During the event itself, Blakeley was up against Swedish competitor Martin Palm, 2019 champion James Baldwin and F1 Esports Series Pro adversary Jarno Opmeer.
In the head-to-head races on the simulator, Bladwin, Blakeley and Opmeer traded fastest times and race victories, with the soon-to-be Vettel-rival taking the most points from this section of the competition.
Each of the four finalists was also awarded points for their performance outside too by three-time FIA world champion Petter Solberg, his son Oliver and stunt driver Terry Grant.
Solberg Snr. even described the young British competitor as “better than David Coulthard.”
“I don’t know if he was 100 per cent serious or not with that comment, but just to get feedback from those legends is a massive privilege,” explained Blakeley.
“In the Polaris practice, unfortunately for me, the vehicle was stuck in rear-wheel drive. The first time I drove it in four-wheel drive was on the hot lap assessment, so I had to string it all together in one go. Challenging, but fun.”
Blakeley’s performance meant he went up against Opmeer for overall eROC glory, with Baldwin and Palm now knocked out.
The virtual racing final went the way of the Dutch competitor, who has also won the 2020 and 2021 F1 Esports Series Pro crowns. It was close, but Blakeley made a small mistake at a crucial moment.
“Having raced against Jarno in F1 esports [for the past three seasons], it was cool to speak in person and a massive amount of fun.
“I made my biggest effort in the final, but I was disappointed in myself. In the practice sessions, I was fastest when the Porsche was used. Ultimately, I made too many mistakes by pushing too hard and I didn’t need to do that because I had enough speed in hand.
“At the end of the day, Jarno was the deserved winner. He didn’t make mistakes and capitalised. He was the right victor.
“I am just grateful I got to compete in the ROC Nations Cup the next day.”
Ah yes, the ROC Nations Cup. That race against Vettel.
“Going into it, it was very challenging. We were meant to do practice the day before, but that was cancelled because of heavy weather. Then the track was cut in half because some of it was flooded. I hadn’t driven the rallycross car until that morning, and I only had two laps.
“I was very messy in certain sections, like the bit the camera caught near the start, but I did carry the speed at least.

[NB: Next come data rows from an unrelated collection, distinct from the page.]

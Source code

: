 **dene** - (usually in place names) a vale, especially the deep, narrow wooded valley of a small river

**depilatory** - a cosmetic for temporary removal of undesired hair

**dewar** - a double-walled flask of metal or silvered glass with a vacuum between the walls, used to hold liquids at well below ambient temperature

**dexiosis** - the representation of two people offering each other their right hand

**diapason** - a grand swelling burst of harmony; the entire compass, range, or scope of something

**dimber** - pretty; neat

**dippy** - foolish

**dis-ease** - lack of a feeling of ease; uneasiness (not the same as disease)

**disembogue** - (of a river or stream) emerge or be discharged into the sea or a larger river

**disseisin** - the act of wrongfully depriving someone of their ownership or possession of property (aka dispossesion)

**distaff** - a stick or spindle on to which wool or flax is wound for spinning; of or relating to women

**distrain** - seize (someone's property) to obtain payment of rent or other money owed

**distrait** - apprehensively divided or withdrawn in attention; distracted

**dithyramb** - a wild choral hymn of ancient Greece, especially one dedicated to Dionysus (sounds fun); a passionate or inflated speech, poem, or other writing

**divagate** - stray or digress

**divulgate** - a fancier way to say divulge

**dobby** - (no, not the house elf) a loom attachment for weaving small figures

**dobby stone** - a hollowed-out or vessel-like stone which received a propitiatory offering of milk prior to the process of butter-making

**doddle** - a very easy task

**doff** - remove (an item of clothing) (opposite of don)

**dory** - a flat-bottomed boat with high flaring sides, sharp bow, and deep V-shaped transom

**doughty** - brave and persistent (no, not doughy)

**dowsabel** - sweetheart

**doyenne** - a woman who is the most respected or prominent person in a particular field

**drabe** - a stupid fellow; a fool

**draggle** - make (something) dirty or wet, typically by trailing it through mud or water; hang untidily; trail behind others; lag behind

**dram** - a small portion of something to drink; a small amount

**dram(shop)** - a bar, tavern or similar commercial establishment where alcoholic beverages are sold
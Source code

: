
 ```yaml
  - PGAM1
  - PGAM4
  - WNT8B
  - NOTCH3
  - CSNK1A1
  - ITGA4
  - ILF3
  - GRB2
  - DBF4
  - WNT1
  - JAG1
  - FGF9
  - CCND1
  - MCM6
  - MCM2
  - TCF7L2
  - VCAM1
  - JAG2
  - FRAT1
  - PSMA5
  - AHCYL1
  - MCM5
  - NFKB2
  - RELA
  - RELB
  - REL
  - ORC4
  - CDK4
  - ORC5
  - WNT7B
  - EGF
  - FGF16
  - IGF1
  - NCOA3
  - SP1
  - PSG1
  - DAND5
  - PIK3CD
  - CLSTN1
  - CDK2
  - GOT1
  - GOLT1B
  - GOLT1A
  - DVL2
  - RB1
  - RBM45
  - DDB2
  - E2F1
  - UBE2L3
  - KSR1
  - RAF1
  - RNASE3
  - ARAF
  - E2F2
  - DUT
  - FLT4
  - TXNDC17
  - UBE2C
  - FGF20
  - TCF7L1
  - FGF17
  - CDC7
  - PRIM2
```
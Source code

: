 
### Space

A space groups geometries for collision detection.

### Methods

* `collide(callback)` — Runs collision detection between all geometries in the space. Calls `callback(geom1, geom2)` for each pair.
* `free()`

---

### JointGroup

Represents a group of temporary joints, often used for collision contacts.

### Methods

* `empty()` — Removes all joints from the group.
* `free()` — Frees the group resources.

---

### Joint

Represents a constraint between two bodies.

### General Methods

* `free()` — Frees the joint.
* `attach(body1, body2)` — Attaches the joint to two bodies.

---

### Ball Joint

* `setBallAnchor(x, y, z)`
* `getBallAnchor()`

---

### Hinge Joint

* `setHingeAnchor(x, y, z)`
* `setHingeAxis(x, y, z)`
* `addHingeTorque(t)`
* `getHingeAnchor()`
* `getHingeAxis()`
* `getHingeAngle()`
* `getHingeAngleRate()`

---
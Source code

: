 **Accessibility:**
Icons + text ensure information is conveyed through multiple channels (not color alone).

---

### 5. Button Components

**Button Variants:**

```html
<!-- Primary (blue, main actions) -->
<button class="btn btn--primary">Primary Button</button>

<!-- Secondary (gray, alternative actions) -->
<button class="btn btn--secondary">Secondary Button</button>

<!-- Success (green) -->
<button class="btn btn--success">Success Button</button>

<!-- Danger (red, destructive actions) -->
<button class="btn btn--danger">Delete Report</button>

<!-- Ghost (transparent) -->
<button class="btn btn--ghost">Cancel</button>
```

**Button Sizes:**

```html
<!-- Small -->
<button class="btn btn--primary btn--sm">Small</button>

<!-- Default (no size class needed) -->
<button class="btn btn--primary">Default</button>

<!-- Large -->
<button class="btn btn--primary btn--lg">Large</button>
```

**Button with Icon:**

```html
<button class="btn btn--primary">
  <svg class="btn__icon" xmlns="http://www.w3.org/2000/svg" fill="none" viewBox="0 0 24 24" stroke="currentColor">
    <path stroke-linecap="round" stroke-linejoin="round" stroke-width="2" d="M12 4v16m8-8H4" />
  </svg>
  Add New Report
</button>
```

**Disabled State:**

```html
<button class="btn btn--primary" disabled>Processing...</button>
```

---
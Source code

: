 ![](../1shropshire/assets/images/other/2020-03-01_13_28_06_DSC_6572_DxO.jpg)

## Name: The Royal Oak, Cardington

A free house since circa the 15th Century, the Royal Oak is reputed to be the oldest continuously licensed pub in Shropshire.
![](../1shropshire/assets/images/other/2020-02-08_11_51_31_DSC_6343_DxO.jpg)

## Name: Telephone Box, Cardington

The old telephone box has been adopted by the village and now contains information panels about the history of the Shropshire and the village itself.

I was very committed at the end of the lap.
“I remember coming around the last corner and seeing Seb at the top of the hill coming down. I completely pinned it and hit the rear against the wall of snow. When I crossed the line, I had absolutely no clue I had won the race.
“The crowd was cheering, but I didn’t know why. I drove back to the pits, then Terry Grant told me that I had beaten Sebastian Vettel.
“I’ll remember that moment for the rest of my life.”
After the German team eventually prevailed against the eROC ALL STARS, the day wasn’t quite over for the esports rising talent, as he rode shotgun with Solberg in the ROC Nations Cup deciding race – crossing the line alongside the Norwegian as he and his son took the title.
“Being in a car with Petter Solberg on the way to winning the ROC Nations Cup doesn’t sound real. The way he drives is something to behold, a masterpiece to watch.”
Now back home, the year ahead is unclear for the driver who finished third in F1 Esports Series Pro for Aston Martin Cognizant Esports in a breakout 2021 season, announcing near the end of January his departure from the team.
Wherever he ends up, however, I’m sure he’ll continue to make a name for himself. The world is watching.